_Task to complete_
Omit the pictures, then reproduce every remaining record exactly.

_Data for processing_
....................
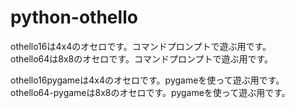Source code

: # python-othello  
  
othello16は4x4のオセロです。コマンドプロンプトで遊ぶ用です。  
othello64は8x8のオセロです。コマンドプロンプトで遊ぶ用です。  
  
othello16pygameは4x4のオセロです。pygameを使って遊ぶ用です。  
othello64-pygameは8x8のオセロです。pygameを使って遊ぶ用です。
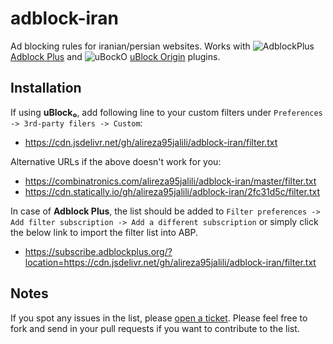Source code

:# adblock-iran
Ad blocking rules for iranian/persian websites.  Works with ![AdblockPlus](https://i.imgur.com/kPRCfhu.png) [Adblock Plus](https://adblockplus.org/) and ![uBockO](https://i.imgur.com/PSFuzKb.png) [uBlock Origin](https://github.com/gorhill/uBlock) plugins.


## Installation

If using **uBlock₀**, add following line to your custom filters under `Preferences -> 3rd-party filers -> Custom`:

- https://cdn.jsdelivr.net/gh/alireza95jalili/adblock-iran/filter.txt

Alternative URLs if the above doesn't work for you:

- https://combinatronics.com/alireza95jalili/adblock-iran/master/filter.txt
- https://cdn.statically.io/gh/alireza95jalili/adblock-iran/2fc31d5c/filter.txt

In case of **Adblock Plus**, the list should be added to `Filter preferences -> Add filter subscription -> Add a different subscription` or simply click the below link to import the filter list into ABP.

- https://subscribe.adblockplus.org/?location=https://cdn.jsdelivr.net/gh/alireza95jalili/adblock-iran/filter.txt

## Notes

If you spot any issues in the list, please [open a ticket](https://github.com/farrokhi/adblock-iran/issues/new).
Please feel free to fork and send in your pull requests if you want to contribute to the list.


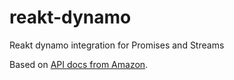 # reakt-dynamo
Reakt dynamo integration for Promises and Streams

Based on [API docs from Amazon](http://docs.aws.amazon.com/AWSJavaSDK/latest/javadoc/com/amazonaws/services/dynamodbv2/AmazonDynamoDBAsyncClient.html#AmazonDynamoDBAsyncClient--).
....................
_Result of the exercise_
Source code

: # python-othello  
  
othello16は4x4のオセロです。コマンドプロンプトで遊ぶ用です。  
othello64は8x8のオセロです。コマンドプロンプトで遊ぶ用です。  
  
othello16pygameは4x4のオセロです。pygameを使って遊ぶ用です。  
othello64-pygameは8x8のオセロです。pygameを使って遊ぶ用です。
Source code

:# adblock-iran
Ad blocking rules for iranian/persian websites.  Works with ![AdblockPlus](https://i.imgur.com/kPRCfhu.png) [Adblock Plus](https://adblockplus.org/) and ![uBockO](https://i.imgur.com/PSFuzKb.png) [uBlock Origin](https://github.com/gorhill/uBlock) plugins.


## Installation

If using **uBlock₀**, add following line to your custom filters under `Preferences -> 3rd-party filers -> Custom`:

- https://cdn.jsdelivr.net/gh/alireza95jalili/adblock-iran/filter.txt

Alternative URLs if the above doesn't work for you:

- https://combinatronics.com/alireza95jalili/adblock-iran/master/filter.txt
- https://cdn.statically.io/gh/alireza95jalili/adblock-iran/2fc31d5c/filter.txt

In case of **Adblock Plus**, the list should be added to `Filter preferences -> Add filter subscription -> Add a different subscription` or simply click the below link to import the filter list into ABP.

- https://subscribe.adblockplus.org/?location=https://cdn.jsdelivr.net/gh/alireza95jalili/adblock-iran/filter.txt

## Notes

If you spot any issues in the list, please [open a ticket](https://github.com/farrokhi/adblock-iran/issues/new).
Please feel free to fork and send in your pull requests if you want to contribute to the list.


 # reakt-dynamo
Reakt dynamo integration for Promises and Streams

Based on [API docs from Amazon](http://docs.aws.amazon.com/AWSJavaSDK/latest/javadoc/com/amazonaws/services/dynamodbv2/AmazonDynamoDBAsyncClient.html#AmazonDynamoDBAsyncClient--).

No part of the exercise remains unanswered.